* [Required action]:
Transcribe, word for word and without additions, each line below from the one containing "Оцінюючи навчальні досягнення" through the one containing "менше як на двох заняттях).", both ends included.

* [Data]:
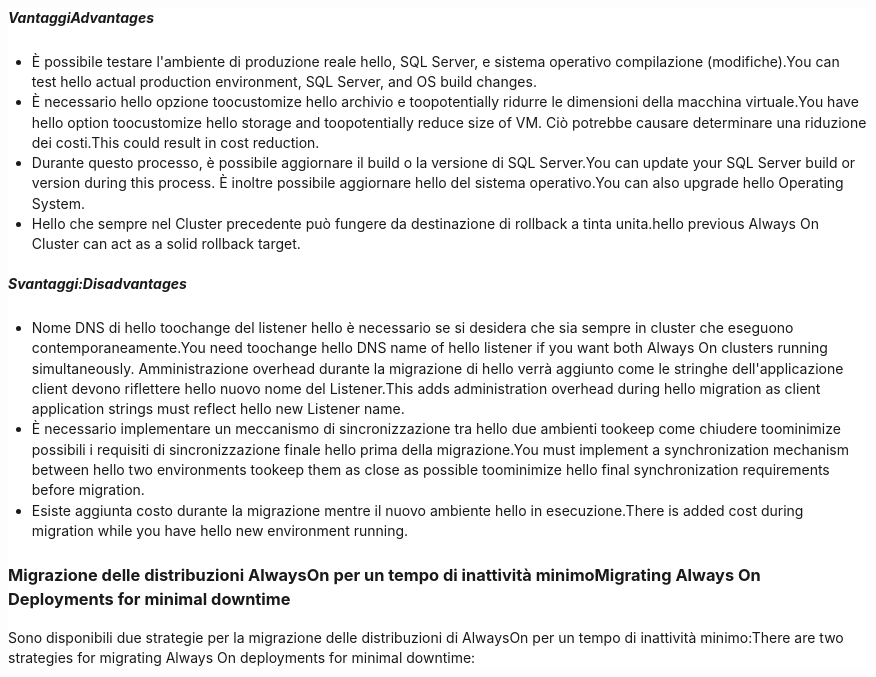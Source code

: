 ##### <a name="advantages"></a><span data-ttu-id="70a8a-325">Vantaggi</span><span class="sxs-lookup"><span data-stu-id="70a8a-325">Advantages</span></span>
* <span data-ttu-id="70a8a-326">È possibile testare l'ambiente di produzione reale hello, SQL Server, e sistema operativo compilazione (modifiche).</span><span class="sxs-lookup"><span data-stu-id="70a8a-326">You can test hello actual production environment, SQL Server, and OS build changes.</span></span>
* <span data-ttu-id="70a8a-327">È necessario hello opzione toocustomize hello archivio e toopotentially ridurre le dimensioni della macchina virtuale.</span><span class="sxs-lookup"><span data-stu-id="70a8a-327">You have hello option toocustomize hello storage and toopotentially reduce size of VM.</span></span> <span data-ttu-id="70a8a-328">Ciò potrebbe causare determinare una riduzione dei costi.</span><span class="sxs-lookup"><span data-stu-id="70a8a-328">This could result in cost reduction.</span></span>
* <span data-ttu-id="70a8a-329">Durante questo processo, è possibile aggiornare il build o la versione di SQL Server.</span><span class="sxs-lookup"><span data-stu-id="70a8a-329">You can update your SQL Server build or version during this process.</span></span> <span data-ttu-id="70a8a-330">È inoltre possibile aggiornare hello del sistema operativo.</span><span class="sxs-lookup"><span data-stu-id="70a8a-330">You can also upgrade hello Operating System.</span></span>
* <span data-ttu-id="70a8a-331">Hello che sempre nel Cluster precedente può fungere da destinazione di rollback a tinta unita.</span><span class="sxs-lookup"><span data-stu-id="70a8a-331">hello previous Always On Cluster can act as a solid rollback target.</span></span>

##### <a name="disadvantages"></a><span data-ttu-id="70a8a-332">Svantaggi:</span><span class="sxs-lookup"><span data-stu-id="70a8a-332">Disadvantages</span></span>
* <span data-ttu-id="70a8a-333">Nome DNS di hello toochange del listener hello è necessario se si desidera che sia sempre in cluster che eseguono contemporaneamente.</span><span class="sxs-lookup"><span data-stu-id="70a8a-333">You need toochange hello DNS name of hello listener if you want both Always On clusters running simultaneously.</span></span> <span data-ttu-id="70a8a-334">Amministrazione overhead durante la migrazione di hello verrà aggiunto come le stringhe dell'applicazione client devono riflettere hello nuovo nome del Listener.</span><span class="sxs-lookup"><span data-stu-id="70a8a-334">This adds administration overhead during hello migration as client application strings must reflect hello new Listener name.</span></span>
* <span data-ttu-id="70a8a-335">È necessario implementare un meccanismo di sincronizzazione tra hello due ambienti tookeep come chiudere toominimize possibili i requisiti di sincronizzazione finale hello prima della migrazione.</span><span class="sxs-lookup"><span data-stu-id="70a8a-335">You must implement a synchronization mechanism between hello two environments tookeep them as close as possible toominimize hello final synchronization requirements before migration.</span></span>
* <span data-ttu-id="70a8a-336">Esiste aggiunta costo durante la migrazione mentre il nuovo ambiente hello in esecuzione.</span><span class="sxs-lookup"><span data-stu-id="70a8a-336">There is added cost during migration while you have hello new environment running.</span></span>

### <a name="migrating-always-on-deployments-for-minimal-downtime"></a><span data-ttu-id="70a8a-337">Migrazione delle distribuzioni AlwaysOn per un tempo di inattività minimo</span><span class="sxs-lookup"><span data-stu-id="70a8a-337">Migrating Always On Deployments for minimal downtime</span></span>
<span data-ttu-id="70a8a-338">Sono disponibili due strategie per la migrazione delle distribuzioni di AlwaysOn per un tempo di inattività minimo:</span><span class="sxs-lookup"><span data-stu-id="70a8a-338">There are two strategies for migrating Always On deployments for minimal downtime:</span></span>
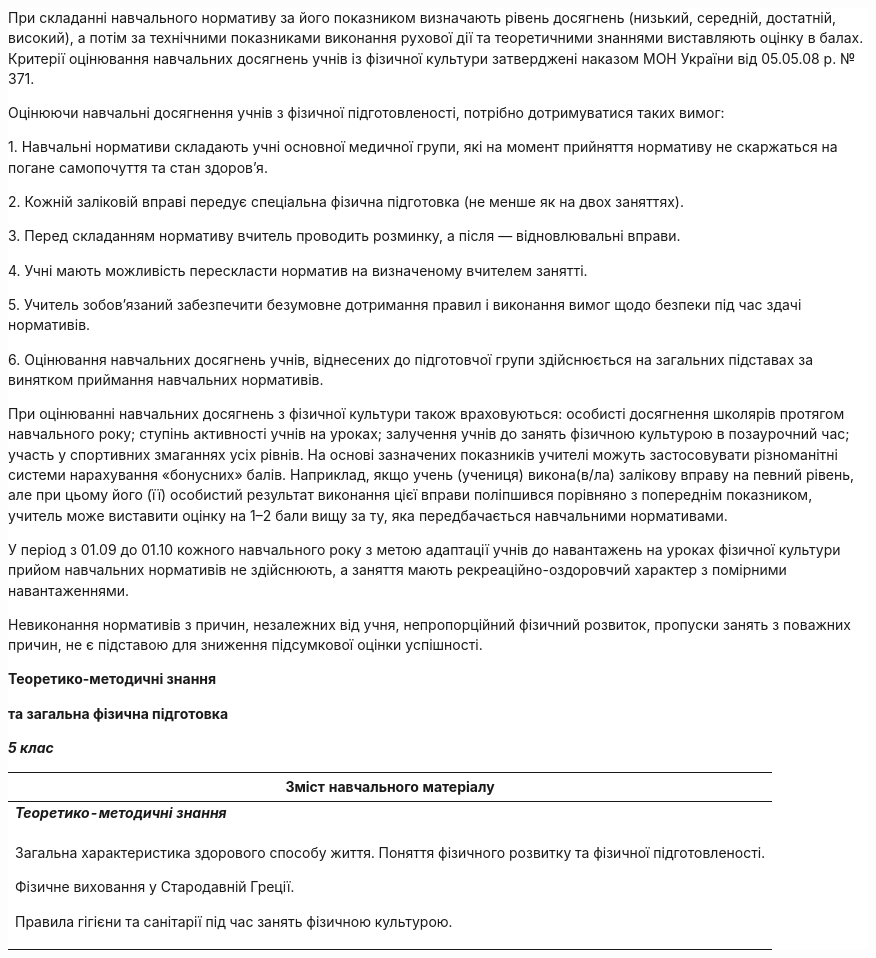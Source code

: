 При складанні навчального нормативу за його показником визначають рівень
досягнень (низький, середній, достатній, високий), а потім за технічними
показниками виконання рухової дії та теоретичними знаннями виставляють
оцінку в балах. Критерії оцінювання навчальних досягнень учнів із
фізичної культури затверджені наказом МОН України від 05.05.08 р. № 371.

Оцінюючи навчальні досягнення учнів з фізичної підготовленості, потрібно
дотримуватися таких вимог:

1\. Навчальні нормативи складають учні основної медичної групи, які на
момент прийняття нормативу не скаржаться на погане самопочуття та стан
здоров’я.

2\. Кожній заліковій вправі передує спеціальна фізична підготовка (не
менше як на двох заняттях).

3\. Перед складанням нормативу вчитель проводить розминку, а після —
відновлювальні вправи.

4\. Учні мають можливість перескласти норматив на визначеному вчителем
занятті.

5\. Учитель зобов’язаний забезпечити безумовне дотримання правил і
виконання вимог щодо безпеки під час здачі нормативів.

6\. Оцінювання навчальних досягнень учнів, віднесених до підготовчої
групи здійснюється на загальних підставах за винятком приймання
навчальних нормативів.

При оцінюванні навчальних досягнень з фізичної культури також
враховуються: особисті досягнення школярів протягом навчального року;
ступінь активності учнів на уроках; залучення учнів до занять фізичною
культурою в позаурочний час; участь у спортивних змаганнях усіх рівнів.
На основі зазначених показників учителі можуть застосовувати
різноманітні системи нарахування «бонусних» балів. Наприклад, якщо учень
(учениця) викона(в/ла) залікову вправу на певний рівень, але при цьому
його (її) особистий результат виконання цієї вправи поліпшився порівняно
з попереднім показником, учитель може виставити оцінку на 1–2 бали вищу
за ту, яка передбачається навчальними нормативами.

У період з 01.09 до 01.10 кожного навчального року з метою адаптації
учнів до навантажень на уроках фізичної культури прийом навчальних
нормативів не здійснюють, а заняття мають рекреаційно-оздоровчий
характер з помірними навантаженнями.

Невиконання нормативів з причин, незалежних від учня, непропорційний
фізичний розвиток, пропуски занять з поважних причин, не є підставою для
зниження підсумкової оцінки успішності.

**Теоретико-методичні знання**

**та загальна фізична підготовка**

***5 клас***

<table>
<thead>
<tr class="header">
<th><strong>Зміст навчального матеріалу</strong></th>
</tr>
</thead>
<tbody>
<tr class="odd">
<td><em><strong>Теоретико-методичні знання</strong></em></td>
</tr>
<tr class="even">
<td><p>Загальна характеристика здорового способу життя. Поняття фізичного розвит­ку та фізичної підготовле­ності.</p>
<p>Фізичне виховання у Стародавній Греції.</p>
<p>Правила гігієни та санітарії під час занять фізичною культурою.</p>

---

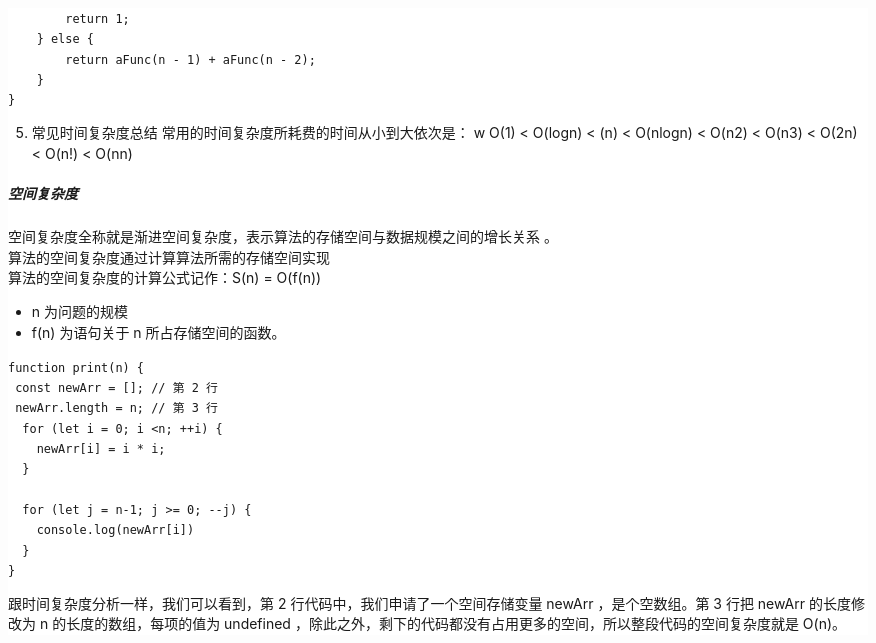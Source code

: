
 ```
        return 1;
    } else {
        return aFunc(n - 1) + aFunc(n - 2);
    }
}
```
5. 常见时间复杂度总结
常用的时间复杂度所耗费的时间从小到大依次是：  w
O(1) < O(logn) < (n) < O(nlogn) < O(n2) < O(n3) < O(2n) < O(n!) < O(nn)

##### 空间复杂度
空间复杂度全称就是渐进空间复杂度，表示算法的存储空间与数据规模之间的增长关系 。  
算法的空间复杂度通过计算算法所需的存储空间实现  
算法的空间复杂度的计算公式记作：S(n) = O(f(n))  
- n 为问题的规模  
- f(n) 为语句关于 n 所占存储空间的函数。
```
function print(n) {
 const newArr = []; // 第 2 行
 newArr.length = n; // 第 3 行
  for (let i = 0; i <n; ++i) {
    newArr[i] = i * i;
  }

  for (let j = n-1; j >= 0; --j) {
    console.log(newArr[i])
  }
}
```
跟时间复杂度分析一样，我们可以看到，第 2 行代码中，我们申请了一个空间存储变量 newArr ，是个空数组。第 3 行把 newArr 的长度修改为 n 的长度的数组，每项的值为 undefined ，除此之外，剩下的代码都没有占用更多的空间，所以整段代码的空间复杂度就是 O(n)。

---

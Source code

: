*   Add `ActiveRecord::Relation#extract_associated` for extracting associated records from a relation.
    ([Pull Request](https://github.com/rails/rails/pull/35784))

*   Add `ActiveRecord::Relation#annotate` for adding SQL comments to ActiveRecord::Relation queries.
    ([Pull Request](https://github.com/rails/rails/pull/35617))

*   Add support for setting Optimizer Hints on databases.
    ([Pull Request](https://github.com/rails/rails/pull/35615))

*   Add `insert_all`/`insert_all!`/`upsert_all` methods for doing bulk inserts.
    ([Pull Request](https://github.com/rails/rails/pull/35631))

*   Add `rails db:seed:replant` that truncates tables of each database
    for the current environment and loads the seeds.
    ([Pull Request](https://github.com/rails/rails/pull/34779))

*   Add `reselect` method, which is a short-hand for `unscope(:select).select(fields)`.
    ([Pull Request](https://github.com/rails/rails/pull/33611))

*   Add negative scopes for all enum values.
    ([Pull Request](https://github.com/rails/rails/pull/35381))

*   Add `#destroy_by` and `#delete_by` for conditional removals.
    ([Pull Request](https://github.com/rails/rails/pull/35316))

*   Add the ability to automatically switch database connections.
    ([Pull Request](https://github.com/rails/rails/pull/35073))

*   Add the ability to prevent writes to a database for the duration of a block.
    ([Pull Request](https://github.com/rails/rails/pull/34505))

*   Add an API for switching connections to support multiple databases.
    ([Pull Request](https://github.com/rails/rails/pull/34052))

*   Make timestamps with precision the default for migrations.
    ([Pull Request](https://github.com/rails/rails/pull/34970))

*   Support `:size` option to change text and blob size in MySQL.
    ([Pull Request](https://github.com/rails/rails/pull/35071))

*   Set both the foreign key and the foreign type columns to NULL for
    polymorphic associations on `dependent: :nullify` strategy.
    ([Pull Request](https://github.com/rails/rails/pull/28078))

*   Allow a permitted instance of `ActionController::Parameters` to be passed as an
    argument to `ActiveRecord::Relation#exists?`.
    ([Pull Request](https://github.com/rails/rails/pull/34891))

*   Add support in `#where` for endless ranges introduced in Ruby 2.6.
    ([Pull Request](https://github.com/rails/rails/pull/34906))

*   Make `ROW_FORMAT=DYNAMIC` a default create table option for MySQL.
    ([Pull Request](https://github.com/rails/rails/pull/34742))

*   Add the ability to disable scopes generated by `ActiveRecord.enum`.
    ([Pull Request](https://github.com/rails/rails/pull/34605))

* [Task result]:
Оцінюючи навчальні досягнення учнів з фізичної підготовленості, потрібно
дотримуватися таких вимог:

1\. Навчальні нормативи складають учні основної медичної групи, які на
момент прийняття нормативу не скаржаться на погане самопочуття та стан
здоров’я.

2\. Кожній заліковій вправі передує спеціальна фізична підготовка (не
менше як на двох заняттях).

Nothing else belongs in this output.